__Instructions to follow__. Show all lines from the records below in which the string "regions" is present.

__Given entries__.

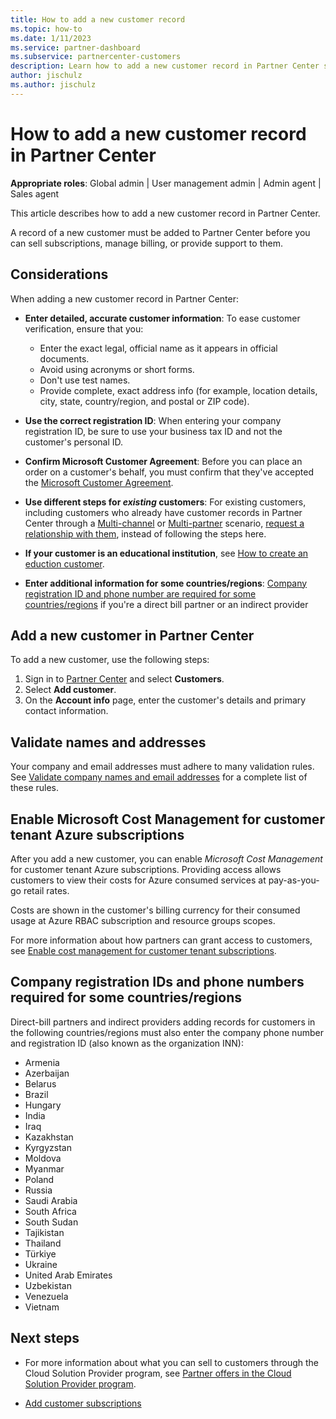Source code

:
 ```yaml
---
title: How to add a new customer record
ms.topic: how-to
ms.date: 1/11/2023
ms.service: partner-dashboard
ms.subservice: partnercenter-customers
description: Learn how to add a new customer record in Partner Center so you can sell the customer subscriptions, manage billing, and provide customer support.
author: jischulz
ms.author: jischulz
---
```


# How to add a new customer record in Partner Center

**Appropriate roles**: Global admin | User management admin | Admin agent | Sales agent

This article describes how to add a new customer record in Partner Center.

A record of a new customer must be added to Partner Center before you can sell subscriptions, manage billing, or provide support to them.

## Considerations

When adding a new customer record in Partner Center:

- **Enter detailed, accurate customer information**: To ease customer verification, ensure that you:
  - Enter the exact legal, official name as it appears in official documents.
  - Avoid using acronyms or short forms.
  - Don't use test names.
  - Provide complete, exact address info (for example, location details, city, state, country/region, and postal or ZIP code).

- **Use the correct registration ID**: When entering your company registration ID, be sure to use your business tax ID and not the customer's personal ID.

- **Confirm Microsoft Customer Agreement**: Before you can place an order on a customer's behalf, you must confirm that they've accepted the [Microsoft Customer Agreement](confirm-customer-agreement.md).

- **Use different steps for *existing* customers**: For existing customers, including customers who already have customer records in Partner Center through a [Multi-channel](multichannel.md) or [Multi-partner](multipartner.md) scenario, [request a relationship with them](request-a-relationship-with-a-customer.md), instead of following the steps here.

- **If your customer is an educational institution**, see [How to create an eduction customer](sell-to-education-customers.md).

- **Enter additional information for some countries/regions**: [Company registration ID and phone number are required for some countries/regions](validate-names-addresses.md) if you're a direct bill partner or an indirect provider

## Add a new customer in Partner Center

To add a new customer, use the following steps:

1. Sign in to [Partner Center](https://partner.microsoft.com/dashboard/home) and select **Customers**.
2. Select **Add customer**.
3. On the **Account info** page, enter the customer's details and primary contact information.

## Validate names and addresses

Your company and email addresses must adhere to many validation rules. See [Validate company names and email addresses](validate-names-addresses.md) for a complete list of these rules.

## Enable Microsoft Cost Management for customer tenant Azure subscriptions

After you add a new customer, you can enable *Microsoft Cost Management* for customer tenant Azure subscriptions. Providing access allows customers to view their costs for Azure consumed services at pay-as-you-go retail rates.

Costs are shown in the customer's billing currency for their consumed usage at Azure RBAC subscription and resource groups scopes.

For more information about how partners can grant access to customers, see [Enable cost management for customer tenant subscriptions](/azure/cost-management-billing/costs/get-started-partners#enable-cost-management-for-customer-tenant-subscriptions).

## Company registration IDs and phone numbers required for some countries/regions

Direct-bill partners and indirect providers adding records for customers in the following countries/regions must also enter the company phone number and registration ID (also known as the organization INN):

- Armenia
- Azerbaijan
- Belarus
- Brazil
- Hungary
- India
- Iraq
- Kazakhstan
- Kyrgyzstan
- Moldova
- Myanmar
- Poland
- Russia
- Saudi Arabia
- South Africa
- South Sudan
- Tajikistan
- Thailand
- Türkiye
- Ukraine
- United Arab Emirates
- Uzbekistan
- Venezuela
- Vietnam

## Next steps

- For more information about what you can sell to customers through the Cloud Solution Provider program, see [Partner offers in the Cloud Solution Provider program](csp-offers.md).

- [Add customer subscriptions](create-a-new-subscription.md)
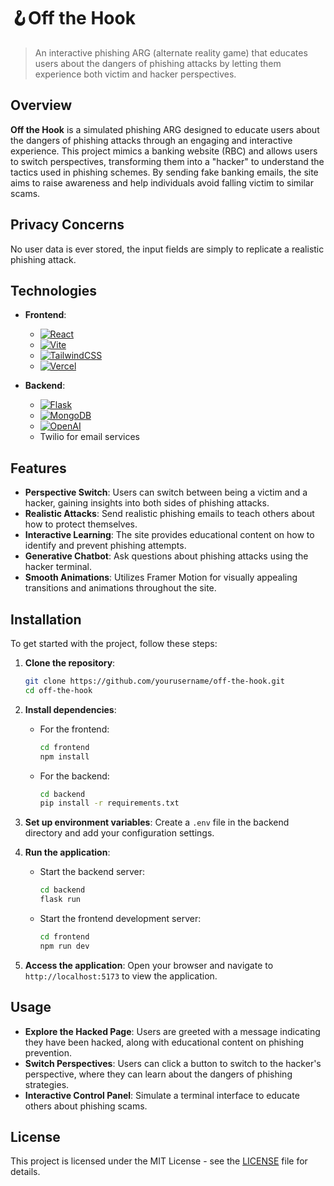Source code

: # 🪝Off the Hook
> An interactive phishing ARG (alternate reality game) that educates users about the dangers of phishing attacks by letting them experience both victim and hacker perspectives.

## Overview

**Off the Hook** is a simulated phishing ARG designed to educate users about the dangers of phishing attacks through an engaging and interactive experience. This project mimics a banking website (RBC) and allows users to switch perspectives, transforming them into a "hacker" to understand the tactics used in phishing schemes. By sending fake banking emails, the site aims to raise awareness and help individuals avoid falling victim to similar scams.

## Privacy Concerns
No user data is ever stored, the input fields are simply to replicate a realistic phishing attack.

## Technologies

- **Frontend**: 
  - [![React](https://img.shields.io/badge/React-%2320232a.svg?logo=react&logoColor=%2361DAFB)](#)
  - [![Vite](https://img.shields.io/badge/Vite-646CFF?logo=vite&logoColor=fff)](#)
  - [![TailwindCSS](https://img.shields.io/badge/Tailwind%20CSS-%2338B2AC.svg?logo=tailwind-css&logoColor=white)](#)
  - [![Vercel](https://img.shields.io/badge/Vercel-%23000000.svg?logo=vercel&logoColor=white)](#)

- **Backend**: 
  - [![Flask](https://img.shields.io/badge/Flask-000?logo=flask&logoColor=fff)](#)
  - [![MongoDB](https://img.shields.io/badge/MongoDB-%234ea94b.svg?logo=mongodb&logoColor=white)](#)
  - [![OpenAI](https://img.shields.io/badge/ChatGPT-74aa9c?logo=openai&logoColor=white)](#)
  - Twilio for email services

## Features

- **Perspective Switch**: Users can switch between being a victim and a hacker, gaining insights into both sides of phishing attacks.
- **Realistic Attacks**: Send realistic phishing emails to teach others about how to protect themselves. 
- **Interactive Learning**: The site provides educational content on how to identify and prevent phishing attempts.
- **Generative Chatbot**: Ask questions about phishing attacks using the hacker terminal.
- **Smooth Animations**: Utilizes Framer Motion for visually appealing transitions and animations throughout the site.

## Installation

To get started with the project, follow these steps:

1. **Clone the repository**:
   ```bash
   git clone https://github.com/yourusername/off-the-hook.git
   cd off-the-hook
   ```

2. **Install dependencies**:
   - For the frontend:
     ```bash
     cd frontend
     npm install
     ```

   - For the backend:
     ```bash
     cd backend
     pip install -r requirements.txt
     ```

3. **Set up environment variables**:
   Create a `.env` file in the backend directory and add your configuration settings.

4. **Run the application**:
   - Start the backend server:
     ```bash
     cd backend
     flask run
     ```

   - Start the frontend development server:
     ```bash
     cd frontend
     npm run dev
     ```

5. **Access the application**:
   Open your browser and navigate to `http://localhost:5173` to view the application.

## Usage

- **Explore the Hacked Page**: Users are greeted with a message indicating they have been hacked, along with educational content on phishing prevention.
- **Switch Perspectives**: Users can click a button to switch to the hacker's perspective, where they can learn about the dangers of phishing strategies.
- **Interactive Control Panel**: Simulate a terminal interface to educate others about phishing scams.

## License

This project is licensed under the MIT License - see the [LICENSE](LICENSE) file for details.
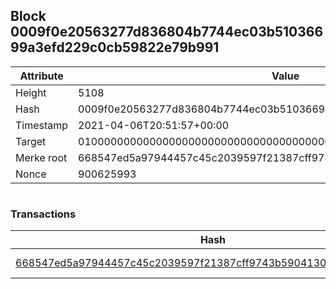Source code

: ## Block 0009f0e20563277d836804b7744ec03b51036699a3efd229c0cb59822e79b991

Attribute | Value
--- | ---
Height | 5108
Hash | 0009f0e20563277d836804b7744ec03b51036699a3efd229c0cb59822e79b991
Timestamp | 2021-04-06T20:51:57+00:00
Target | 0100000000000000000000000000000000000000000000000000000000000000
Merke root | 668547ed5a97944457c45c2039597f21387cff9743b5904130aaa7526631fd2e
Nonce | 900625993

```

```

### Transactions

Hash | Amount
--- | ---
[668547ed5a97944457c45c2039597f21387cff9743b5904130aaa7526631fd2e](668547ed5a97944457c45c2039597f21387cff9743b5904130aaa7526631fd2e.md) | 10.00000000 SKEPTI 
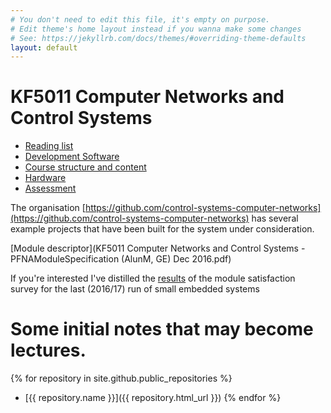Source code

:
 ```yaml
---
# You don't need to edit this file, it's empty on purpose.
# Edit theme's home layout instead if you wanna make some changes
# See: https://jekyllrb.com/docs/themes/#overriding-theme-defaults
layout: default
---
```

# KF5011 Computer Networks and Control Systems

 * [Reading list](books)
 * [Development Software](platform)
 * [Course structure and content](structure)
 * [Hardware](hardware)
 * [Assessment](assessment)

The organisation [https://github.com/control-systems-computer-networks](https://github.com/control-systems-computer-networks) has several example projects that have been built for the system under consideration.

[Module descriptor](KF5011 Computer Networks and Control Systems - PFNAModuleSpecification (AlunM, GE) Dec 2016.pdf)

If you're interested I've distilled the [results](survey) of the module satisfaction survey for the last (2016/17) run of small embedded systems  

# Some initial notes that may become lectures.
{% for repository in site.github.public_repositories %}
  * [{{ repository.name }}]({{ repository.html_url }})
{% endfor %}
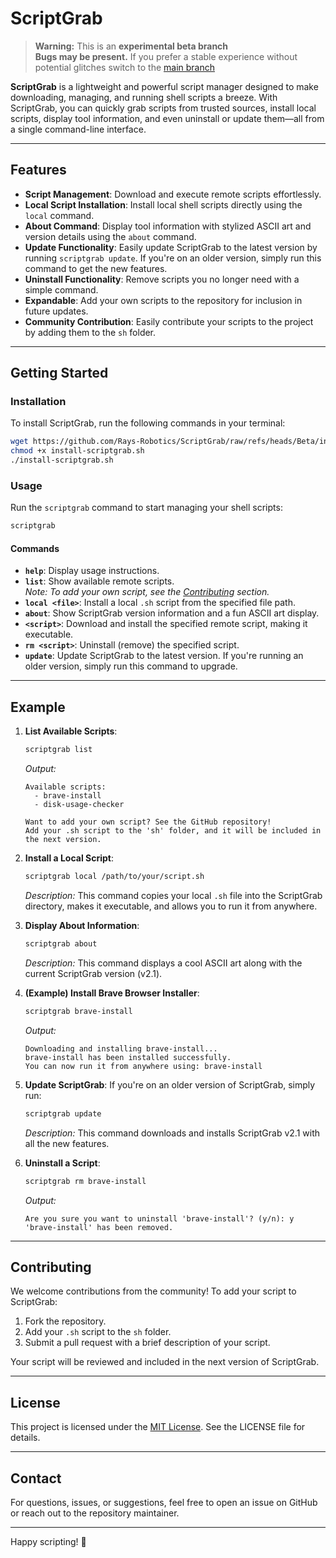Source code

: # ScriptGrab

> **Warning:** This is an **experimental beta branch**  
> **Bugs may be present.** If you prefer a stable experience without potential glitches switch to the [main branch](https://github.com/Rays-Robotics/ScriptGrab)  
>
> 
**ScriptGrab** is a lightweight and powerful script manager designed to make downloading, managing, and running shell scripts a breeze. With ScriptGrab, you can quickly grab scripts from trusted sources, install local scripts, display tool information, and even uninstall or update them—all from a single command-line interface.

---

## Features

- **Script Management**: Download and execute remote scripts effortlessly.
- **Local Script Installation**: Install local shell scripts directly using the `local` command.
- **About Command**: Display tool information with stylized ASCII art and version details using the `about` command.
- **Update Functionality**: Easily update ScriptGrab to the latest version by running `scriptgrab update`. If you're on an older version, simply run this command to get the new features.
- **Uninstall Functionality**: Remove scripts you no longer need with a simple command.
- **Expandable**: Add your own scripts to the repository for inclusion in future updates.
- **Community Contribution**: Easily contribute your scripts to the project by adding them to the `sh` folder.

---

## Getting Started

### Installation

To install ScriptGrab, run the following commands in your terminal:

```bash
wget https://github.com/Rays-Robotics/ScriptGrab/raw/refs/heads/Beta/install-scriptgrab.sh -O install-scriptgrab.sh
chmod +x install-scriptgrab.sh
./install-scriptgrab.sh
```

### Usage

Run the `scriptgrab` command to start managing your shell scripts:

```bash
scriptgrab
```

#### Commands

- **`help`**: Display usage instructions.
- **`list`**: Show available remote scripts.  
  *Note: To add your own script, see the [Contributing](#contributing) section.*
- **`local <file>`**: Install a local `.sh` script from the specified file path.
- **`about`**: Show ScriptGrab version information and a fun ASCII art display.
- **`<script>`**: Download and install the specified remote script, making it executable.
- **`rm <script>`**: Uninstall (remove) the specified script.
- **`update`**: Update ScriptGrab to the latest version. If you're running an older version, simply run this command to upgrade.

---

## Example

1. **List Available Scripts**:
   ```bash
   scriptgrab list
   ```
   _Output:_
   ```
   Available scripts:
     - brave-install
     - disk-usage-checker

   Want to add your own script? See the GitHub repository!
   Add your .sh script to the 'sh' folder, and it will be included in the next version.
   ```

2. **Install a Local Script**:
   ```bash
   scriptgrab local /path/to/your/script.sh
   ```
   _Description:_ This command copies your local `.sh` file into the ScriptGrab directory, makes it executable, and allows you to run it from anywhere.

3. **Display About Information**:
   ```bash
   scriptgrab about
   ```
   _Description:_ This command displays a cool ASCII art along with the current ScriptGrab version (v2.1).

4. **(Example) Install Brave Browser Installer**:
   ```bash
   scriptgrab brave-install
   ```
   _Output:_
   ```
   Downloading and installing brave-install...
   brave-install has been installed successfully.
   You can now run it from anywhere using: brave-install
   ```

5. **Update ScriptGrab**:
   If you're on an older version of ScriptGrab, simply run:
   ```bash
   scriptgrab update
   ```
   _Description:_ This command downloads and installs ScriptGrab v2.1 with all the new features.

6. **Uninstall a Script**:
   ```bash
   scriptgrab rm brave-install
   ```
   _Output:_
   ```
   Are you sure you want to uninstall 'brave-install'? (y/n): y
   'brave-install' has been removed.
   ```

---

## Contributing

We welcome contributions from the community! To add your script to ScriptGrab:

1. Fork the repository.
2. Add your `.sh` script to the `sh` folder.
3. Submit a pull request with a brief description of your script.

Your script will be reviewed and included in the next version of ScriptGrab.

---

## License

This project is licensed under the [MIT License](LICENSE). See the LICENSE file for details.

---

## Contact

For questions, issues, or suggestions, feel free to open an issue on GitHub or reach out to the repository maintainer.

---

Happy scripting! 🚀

__The completed task__.
- **Enter additional information for some countries/regions**: [Company registration ID and phone number are required for some countries/regions](validate-names-addresses.md) if you're a direct bill partner or an indirect provider
## Company registration IDs and phone numbers required for some countries/regions
Direct-bill partners and indirect providers adding records for customers in the following countries/regions must also enter the company phone number and registration ID (also known as the organization INN):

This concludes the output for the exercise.